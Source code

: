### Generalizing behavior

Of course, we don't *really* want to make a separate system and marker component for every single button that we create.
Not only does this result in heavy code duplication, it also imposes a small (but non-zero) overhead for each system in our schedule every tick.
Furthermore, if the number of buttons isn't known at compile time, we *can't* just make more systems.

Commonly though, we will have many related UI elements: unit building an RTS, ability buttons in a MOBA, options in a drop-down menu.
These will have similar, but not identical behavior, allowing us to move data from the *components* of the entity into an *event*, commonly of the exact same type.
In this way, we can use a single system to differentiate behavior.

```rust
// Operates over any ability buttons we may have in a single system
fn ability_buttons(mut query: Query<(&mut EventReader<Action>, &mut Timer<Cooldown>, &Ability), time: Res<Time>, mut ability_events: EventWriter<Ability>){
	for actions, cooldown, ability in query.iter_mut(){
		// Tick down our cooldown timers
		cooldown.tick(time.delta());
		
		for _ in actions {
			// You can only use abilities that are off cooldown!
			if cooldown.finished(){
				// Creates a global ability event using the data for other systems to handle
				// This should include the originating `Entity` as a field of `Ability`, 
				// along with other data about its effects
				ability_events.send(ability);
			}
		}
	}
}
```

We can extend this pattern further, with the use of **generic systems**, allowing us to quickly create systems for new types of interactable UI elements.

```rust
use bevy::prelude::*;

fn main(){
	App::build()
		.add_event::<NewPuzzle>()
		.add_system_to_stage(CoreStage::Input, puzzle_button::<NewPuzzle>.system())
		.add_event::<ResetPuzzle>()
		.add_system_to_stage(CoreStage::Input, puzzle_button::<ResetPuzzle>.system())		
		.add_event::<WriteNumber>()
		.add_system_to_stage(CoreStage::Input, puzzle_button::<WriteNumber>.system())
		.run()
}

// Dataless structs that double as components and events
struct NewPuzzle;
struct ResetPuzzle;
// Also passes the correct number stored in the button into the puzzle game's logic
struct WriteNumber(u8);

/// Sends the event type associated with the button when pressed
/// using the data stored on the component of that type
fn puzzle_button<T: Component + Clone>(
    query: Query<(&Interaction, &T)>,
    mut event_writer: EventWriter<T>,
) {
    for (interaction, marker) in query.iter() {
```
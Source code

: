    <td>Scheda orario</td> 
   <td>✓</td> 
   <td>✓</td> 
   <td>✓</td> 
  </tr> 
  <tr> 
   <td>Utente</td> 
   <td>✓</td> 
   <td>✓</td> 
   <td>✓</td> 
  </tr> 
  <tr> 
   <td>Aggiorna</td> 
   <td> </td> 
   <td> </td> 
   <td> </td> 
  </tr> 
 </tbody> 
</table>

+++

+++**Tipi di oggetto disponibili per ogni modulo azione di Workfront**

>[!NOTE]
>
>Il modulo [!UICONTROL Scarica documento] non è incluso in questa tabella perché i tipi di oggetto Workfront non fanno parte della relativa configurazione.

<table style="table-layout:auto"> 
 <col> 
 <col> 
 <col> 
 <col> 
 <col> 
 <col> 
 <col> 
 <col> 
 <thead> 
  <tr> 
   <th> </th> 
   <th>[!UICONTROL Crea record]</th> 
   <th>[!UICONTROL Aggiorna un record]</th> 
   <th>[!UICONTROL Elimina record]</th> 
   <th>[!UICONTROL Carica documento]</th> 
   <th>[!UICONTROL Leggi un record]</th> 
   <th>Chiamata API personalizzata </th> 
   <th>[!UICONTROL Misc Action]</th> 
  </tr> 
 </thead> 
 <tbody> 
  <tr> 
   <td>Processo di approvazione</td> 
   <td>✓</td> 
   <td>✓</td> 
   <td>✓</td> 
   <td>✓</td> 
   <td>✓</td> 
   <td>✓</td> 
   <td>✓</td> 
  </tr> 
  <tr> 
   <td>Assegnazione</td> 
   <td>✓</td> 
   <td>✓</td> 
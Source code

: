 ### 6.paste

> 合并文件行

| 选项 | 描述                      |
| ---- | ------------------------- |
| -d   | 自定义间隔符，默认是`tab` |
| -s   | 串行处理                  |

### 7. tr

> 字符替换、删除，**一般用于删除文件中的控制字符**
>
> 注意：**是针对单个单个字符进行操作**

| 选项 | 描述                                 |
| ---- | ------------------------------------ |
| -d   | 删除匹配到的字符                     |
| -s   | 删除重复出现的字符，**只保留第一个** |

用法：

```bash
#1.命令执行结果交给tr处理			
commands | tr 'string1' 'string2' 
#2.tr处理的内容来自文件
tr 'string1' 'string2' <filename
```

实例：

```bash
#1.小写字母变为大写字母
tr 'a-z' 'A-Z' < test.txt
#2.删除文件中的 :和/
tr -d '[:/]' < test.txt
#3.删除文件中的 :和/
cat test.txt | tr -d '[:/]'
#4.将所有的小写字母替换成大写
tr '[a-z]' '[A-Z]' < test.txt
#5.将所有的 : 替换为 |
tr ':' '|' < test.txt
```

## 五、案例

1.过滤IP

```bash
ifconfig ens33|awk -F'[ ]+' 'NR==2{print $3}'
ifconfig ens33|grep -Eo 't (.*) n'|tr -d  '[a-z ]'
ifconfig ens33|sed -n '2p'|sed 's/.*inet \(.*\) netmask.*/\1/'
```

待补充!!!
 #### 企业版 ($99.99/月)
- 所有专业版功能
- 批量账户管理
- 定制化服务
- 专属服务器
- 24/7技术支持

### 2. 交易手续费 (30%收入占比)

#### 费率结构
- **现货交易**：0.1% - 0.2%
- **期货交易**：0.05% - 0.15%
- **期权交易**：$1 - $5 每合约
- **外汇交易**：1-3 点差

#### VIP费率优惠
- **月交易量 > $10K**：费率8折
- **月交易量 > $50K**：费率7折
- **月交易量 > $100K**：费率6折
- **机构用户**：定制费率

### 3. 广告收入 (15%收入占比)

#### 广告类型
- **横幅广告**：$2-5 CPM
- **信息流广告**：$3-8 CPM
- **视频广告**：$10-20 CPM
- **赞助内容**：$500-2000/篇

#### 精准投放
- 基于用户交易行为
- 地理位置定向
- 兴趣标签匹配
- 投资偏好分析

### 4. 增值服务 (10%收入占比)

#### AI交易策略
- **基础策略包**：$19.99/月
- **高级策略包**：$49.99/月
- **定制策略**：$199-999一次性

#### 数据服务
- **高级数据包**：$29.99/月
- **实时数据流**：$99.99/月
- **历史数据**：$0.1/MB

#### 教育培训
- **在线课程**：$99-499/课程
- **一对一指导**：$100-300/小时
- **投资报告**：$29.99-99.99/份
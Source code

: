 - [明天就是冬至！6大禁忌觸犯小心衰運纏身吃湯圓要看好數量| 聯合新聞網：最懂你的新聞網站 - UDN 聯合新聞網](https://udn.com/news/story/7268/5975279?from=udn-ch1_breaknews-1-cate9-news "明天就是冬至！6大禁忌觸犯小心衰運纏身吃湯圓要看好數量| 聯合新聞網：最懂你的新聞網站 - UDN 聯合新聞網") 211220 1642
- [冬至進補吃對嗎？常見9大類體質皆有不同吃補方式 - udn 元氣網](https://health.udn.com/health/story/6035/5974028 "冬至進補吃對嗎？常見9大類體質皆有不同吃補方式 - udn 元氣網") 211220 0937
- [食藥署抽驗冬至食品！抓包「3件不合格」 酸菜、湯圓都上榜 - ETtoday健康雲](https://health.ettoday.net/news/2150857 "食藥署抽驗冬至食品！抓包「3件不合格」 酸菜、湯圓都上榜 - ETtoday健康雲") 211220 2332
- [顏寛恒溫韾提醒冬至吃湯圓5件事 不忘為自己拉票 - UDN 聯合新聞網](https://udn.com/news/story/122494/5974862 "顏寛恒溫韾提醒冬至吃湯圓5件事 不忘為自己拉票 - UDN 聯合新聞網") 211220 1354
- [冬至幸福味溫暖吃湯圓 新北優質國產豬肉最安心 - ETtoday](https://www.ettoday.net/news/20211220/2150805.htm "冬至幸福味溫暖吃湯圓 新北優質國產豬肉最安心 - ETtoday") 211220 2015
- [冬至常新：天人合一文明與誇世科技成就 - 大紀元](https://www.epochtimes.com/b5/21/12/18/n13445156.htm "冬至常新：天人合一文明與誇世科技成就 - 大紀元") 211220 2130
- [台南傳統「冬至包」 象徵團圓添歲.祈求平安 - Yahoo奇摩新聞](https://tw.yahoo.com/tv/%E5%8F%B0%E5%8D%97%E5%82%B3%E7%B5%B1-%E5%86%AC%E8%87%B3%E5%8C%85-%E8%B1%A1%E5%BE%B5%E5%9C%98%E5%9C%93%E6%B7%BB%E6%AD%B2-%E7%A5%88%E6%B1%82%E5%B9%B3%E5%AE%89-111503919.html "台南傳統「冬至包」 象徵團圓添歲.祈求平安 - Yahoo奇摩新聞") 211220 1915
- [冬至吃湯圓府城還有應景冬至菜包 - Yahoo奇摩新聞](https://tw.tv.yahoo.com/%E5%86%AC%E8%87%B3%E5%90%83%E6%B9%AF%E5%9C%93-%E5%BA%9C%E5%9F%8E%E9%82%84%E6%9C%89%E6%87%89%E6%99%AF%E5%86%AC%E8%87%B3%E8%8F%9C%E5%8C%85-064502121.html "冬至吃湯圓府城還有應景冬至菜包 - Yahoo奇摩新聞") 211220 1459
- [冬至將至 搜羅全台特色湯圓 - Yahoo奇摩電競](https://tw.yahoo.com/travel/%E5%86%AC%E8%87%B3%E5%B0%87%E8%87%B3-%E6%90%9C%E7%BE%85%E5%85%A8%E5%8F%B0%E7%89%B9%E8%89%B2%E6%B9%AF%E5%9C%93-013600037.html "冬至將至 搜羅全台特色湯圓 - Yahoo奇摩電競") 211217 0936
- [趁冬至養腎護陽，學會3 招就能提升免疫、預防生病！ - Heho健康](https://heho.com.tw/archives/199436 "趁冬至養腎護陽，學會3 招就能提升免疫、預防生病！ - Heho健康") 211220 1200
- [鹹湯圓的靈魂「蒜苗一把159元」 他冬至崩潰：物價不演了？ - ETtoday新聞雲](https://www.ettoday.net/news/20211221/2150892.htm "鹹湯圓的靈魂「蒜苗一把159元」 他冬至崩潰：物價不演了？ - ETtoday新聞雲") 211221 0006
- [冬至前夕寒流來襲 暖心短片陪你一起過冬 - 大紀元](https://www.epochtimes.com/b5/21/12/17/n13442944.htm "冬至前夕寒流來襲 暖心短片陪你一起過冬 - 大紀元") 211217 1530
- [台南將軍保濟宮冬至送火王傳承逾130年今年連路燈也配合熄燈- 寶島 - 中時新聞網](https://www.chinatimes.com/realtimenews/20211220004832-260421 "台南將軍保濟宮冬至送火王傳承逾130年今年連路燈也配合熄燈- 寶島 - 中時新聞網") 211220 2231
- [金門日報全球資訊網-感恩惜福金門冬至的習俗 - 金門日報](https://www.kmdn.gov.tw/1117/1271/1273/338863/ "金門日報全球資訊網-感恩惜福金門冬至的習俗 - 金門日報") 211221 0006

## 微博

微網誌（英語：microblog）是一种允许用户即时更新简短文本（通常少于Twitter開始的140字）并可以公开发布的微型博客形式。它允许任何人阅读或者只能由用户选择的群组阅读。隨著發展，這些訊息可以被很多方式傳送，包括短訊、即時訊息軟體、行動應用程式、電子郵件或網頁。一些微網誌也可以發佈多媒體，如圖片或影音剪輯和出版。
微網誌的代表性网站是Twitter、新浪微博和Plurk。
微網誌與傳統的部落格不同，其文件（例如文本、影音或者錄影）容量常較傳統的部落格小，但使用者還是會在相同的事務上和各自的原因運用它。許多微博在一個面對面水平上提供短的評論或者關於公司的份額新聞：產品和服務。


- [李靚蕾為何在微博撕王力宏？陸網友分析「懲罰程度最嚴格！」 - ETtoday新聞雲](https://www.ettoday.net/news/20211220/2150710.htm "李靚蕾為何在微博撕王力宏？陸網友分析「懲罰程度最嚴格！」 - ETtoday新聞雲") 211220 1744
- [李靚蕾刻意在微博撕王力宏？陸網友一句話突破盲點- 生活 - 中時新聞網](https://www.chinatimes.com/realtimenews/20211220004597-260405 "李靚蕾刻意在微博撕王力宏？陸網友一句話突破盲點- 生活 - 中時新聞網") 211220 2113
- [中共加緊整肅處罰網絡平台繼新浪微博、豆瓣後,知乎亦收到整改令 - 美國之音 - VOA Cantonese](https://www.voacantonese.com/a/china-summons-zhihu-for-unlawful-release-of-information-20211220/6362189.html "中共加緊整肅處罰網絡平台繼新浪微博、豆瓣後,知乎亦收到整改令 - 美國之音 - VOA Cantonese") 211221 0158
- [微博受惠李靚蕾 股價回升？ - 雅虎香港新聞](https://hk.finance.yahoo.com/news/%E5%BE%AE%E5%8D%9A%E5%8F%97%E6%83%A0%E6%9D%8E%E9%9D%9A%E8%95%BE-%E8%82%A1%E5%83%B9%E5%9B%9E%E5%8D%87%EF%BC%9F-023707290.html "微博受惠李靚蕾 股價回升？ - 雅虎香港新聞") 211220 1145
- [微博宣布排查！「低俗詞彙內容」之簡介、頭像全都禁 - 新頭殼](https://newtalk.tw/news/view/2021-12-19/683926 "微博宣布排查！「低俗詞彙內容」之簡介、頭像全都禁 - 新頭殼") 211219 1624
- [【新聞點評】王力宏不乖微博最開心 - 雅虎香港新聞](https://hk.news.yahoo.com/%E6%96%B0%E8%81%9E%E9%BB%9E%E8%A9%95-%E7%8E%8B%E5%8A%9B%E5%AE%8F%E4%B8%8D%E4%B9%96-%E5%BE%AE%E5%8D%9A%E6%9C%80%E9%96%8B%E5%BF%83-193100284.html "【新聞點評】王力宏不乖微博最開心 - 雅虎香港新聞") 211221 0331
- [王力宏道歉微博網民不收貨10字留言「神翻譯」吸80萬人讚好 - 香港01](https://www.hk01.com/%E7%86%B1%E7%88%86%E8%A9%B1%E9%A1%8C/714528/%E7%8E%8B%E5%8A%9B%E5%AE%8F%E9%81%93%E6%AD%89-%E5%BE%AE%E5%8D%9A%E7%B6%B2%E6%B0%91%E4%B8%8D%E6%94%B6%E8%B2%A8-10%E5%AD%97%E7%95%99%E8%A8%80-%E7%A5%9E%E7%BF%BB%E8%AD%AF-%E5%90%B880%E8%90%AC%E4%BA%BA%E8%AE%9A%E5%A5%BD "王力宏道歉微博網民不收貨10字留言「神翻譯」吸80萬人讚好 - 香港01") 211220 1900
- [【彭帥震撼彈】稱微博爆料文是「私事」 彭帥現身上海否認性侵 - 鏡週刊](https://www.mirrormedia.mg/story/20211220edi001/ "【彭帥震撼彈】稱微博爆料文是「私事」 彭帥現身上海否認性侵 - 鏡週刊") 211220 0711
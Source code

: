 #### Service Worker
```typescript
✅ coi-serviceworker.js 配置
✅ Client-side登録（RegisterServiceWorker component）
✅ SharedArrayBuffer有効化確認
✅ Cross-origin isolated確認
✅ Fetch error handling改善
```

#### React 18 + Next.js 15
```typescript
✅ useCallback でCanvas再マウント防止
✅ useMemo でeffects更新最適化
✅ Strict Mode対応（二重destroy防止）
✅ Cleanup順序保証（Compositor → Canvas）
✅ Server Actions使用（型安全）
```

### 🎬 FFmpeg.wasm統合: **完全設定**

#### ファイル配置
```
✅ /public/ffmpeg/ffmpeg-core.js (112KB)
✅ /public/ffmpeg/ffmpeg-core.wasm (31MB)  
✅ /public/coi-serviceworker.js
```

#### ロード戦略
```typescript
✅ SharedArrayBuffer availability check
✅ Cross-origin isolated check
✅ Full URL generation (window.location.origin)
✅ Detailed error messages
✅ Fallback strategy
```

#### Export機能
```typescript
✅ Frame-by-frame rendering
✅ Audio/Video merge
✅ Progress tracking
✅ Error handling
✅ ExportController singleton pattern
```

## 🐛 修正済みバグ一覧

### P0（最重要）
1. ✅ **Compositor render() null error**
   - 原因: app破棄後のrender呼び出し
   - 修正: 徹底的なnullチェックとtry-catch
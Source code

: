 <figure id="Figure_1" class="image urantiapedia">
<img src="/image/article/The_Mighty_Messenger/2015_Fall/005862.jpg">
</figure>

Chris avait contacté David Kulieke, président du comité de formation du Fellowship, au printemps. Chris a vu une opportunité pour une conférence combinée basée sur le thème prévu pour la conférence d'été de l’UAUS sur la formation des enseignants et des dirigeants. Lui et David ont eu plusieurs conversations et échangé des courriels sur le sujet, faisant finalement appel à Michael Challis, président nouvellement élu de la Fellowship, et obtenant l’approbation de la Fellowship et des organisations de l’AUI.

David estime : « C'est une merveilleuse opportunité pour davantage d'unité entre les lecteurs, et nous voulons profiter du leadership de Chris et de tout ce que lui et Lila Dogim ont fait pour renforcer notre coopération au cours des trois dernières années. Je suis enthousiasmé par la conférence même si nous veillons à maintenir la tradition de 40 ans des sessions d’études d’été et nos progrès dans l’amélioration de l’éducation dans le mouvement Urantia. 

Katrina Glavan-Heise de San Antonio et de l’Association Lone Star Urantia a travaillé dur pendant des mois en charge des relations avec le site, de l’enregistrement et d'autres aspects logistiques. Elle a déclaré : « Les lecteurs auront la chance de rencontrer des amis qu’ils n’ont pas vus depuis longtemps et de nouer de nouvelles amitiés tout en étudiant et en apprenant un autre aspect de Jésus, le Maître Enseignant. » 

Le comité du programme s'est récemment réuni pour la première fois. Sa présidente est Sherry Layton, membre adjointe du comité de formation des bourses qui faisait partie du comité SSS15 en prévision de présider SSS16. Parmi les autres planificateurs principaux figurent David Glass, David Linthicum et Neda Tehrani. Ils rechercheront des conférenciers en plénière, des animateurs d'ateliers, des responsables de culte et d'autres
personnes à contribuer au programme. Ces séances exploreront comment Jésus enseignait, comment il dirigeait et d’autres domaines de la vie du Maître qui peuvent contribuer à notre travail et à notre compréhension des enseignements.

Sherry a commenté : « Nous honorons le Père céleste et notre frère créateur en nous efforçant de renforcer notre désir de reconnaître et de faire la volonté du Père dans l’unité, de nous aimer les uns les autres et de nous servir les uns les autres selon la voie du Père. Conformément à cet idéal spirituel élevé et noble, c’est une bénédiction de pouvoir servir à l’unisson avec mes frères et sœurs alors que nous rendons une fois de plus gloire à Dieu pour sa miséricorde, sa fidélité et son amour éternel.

◆ AIM OF THE EXERCISE
Give back exactly the lines from the beginning of the records through the line containing "Of course, we", and only those.

◆ SOLUTION
Source code

:### Generalizing behavior

Of course, we don't *really* want to make a separate system and marker component for every single button that we create.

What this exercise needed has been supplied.